ONE unforeseen consequence of Operation Sindoor has been the battering of Indian navy’s image as a ‘regional policeman’ in Indian Ocean. Celebrated Indian diplomat K.M. Panikkar, a proponent of ‘Indian Ocean being India’s Ocean’, must be shaking in his eternal abode.

At the onset of Operation Sindoor, the Indian navy declared “quantitative and qualitative edge to dominate the maritime front”. INS Vikrant was deployed in the North Arabian Sea on April 23, but it was quickly recalled, with satellite images showing an abrupt withdrawal of the carrier and its arrival at the Indian port of Karwar. This happened in the wake of ever increasing presence and intensifying patrolling by Pakistan Navy that forced the Indians to merely make feeble attempts at salvaging their sinking pride.

For well over three decades, the United States has intimately supported and prepared Indian navy, facilitating its expansion, building operational capacity and honing combat skills.

Besides, as part of the Quadrilateral Security Dialogue, the Indian navy also operates and interacts with three other advanced navies on a regular basis. All this came to nothing.

In the preface of their influential 2013 work, Arming Without Aiming: India’s Military Modernisation, Stephen Cohen and Sunil Dasgupta had contended that the Indian navy and air force needed to develop a much clearer vision of what they want to do with new weapons and platforms. A dozen years later, the Indian navy was still struggling to have strategic clarity. Far from casting any worthwhile influence on Pakistan’s maritime area of interest, it remained confined to safe sanctuaries. Its veneer of operations was at best a surviving distance of over 400 miles from Pakistan’s coast.

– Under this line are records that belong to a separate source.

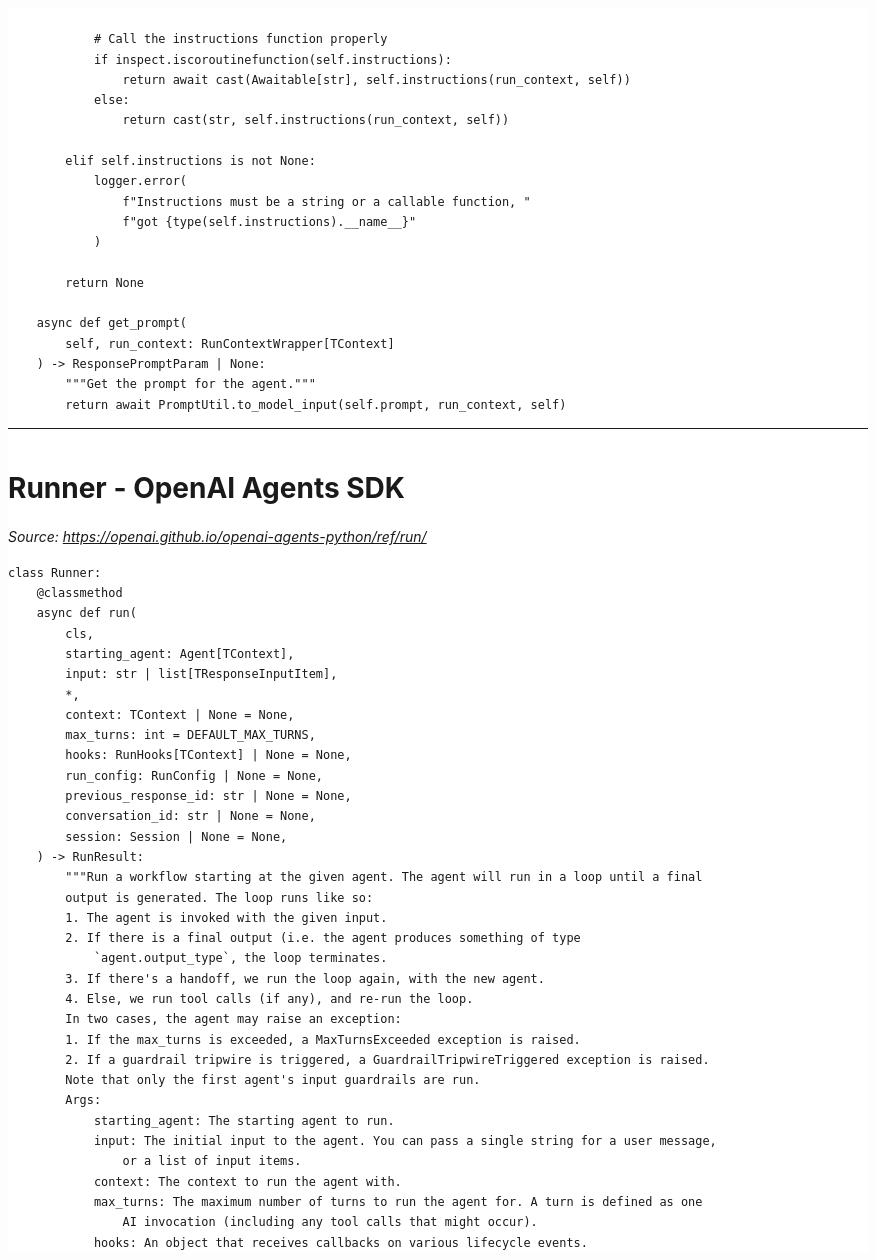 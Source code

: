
 ```

            # Call the instructions function properly
            if inspect.iscoroutinefunction(self.instructions):
                return await cast(Awaitable[str], self.instructions(run_context, self))
            else:
                return cast(str, self.instructions(run_context, self))

        elif self.instructions is not None:
            logger.error(
                f"Instructions must be a string or a callable function, "
                f"got {type(self.instructions).__name__}"
            )

        return None

    async def get_prompt(
        self, run_context: RunContextWrapper[TContext]
    ) -> ResponsePromptParam | None:
        """Get the prompt for the agent."""
        return await PromptUtil.to_model_input(self.prompt, run_context, self)
```


---

# Runner - OpenAI Agents SDK

*Source: https://openai.github.io/openai-agents-python/ref/run/*

```
class Runner:
    @classmethod
    async def run(
        cls,
        starting_agent: Agent[TContext],
        input: str | list[TResponseInputItem],
        *,
        context: TContext | None = None,
        max_turns: int = DEFAULT_MAX_TURNS,
        hooks: RunHooks[TContext] | None = None,
        run_config: RunConfig | None = None,
        previous_response_id: str | None = None,
        conversation_id: str | None = None,
        session: Session | None = None,
    ) -> RunResult:
        """Run a workflow starting at the given agent. The agent will run in a loop until a final
        output is generated. The loop runs like so:
        1. The agent is invoked with the given input.
        2. If there is a final output (i.e. the agent produces something of type
            `agent.output_type`, the loop terminates.
        3. If there's a handoff, we run the loop again, with the new agent.
        4. Else, we run tool calls (if any), and re-run the loop.
        In two cases, the agent may raise an exception:
        1. If the max_turns is exceeded, a MaxTurnsExceeded exception is raised.
        2. If a guardrail tripwire is triggered, a GuardrailTripwireTriggered exception is raised.
        Note that only the first agent's input guardrails are run.
        Args:
            starting_agent: The starting agent to run.
            input: The initial input to the agent. You can pass a single string for a user message,
                or a list of input items.
            context: The context to run the agent with.
            max_turns: The maximum number of turns to run the agent for. A turn is defined as one
                AI invocation (including any tool calls that might occur).
            hooks: An object that receives callbacks on various lifecycle events.
```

All the three Pakistani ports — Karachi, Port Qasim and Gwadar — continued uninterrupted operations during actual war. A smart anti-access and area-denial strategy of Pakistan Navy with well-integrated platforms and a net-centric force denied any benefit to the Indian navy. For far too long, the Indian Navy has been a ‘free rider’ using crutches of the US and other navies and looked muscular outwardly. Yet, under the cloak, the inner core has remained hollow and exposed.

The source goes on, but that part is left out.